EXERCISE BRIEF →
Examine the records below. Report how many of their lines contain the word "know", with no other content.

RECORDS TO PROCESS →

►

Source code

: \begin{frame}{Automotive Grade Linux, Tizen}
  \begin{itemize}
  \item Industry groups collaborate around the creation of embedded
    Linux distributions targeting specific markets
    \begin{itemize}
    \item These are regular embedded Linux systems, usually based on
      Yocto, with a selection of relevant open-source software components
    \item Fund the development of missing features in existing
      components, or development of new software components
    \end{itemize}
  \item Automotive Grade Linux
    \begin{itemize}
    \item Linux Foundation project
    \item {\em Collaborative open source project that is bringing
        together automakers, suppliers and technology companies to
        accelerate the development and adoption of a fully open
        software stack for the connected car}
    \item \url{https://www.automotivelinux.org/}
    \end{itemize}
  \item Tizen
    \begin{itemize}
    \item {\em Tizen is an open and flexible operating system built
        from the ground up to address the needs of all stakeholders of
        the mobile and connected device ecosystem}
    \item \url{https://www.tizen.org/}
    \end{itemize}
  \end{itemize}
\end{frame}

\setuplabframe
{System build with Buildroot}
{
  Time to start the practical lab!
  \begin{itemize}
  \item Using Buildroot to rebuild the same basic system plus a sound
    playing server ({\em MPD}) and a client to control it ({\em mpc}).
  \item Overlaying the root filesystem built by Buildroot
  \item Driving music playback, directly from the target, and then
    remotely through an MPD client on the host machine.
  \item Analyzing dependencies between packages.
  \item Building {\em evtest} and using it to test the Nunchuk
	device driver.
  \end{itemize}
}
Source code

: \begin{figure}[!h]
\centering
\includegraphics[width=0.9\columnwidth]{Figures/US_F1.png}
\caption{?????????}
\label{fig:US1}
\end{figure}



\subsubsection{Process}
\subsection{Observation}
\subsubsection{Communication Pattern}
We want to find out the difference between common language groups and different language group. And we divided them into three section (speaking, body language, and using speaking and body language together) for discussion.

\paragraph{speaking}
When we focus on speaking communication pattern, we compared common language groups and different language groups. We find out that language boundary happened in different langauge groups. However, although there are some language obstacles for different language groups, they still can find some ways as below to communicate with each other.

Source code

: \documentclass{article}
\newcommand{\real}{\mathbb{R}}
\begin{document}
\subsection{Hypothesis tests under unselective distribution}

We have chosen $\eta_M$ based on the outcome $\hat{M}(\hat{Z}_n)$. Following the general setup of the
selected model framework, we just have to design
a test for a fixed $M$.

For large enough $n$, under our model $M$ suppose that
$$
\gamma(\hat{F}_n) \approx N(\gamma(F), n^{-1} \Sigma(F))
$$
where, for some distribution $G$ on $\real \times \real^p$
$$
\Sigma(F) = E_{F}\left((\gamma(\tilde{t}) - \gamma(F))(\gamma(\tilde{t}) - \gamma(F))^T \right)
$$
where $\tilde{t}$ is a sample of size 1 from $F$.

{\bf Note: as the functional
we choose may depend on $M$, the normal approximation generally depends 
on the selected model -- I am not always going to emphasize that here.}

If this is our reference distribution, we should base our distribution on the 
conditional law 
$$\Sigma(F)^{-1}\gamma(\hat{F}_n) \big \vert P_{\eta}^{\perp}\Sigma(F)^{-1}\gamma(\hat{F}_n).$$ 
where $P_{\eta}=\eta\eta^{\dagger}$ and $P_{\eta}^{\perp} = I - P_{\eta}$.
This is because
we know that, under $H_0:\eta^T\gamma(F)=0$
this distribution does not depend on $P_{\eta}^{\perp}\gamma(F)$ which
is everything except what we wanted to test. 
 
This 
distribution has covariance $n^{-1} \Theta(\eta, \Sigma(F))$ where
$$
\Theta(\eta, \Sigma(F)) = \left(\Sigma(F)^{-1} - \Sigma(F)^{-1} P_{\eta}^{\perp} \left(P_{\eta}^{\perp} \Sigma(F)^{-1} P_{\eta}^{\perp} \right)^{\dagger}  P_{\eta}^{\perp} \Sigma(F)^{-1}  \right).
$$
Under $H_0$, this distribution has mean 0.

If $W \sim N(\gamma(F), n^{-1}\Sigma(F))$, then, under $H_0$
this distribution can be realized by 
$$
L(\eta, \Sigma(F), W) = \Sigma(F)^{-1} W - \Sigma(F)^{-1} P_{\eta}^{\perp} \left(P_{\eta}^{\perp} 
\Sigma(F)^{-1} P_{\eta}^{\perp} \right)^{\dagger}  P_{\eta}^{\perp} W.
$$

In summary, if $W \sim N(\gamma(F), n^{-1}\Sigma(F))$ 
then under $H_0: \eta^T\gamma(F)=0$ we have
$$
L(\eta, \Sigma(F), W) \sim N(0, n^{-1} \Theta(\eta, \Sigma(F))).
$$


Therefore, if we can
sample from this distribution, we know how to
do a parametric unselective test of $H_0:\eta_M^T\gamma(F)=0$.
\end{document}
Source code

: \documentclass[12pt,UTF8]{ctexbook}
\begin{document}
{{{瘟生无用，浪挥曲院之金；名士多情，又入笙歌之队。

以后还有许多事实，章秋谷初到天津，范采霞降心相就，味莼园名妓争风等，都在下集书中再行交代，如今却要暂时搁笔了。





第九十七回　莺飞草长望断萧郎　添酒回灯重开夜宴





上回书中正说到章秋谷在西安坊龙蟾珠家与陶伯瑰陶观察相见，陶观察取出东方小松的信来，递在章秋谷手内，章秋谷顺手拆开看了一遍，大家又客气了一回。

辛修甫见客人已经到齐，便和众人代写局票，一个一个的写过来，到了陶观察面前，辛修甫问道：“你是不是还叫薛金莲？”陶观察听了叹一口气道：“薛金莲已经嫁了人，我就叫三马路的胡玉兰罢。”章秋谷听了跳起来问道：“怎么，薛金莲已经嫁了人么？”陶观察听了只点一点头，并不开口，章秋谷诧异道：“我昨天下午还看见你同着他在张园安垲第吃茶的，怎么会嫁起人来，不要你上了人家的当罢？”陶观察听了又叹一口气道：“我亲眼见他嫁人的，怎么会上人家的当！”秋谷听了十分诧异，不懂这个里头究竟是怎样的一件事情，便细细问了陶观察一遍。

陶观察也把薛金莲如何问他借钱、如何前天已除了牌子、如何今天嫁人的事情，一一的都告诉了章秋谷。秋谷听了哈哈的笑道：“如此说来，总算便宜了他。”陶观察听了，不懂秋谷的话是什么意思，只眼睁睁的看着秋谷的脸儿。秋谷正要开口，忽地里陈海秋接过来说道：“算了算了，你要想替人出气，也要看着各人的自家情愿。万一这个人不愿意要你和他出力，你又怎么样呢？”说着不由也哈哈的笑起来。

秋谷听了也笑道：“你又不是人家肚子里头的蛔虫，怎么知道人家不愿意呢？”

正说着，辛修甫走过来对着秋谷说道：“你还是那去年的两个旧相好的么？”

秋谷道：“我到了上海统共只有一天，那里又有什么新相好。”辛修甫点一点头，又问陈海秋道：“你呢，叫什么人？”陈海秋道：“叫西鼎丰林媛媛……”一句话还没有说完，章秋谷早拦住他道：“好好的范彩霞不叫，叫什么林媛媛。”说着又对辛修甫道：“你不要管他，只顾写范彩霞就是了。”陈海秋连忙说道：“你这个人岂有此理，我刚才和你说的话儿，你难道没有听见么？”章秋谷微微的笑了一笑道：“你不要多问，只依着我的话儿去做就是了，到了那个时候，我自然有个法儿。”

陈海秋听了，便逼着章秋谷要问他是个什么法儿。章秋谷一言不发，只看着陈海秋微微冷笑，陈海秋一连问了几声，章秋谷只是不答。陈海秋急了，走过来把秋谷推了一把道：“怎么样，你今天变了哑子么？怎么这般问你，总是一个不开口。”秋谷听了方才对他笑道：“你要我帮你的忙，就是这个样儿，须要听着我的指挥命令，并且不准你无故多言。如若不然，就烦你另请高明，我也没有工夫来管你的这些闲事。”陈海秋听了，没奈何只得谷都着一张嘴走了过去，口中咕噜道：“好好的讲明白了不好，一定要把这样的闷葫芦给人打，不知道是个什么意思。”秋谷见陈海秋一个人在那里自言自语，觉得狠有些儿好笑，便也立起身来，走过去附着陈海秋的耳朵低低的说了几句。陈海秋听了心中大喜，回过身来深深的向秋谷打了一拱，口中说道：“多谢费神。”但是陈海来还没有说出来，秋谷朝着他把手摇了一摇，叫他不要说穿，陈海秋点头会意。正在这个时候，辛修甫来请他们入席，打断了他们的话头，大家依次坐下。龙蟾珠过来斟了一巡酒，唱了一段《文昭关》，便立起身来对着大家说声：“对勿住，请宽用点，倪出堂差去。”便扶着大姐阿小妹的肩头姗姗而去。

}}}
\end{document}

◄

SOLUTION BELOW →
2